Efficient cutting with double discs in seeders

Analysis of the forces acting on a lagged double disc with different angles of attack, for a seeder-fertilizer, shows the efficiency of this system in opening furrows in direct planting.

It has long been known that the reactions resulting from the penetration of breaking elements into compacted soil reduce the useful life of components, generate greater effort in the planting line and unwanted maintenance costs, often in the middle of sowing.

In view of these considerations, it is noted that the forces that act on double disc elements can be better evaluated, since, according to the literature, it is known that the double disc acts on the surface layer of the soil, that is, the one with the greatest compression.

The objective of this article is to evaluate the efforts at different angles of attack of the double disc, identifying whether or not this variation has significant relevance for reducing the load on the planting line, in addition to contributing to the country's scientific production, with solid information that will serve for the technological advancement of companies in the agricultural machinery sector.

According to Portella (2001), special attention should be given to the soil-breaking elements of seeders, mainly due to the difficulties imposed by this cultivation technique.
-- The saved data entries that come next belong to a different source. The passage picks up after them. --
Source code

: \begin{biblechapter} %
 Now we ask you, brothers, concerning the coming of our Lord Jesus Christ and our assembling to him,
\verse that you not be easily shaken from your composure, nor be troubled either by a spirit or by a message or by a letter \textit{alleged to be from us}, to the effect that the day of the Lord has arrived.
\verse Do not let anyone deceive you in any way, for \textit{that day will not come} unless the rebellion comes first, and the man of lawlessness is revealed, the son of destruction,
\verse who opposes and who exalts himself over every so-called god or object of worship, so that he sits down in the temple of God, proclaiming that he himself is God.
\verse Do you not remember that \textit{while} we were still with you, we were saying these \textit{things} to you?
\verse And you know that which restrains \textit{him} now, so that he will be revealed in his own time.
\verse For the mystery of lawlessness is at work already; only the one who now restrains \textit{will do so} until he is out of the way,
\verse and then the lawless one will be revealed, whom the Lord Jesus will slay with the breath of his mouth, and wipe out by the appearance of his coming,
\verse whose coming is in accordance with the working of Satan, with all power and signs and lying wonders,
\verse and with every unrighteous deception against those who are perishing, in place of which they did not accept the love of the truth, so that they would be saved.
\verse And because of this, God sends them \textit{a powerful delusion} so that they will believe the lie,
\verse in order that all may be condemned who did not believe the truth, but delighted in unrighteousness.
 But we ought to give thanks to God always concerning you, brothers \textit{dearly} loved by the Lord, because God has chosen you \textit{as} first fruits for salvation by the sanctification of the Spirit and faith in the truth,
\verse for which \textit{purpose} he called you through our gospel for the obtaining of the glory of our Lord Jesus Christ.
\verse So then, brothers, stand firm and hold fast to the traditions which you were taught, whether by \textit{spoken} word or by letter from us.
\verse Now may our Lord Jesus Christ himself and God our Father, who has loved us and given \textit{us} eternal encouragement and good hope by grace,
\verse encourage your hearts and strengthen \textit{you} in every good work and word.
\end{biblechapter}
One of them is the disruption of the soil at the seeding line, which is aggravated by the increasing increase in crop residues on the surface. These crop residues were around three tons per hectare (dry matter), when direct planting began in Brazil, in the 1970s, and currently exceed ten tons per hectare, depending on the crop rotation system adopted.

The development of seeders for direct planting in Brazil was based on the improvement of soil breakers. Each machine model has its construction particularities, versions and options for ground breaking mechanisms. The most commonly used systems are: mismatched double disc system for sowing winter crops, with reduced spacing between sowing lines (less than 200mm) and multiple system (cutting disc, knife and double disc), for sowing crops summer season with larger spacings between rows (above 300mm).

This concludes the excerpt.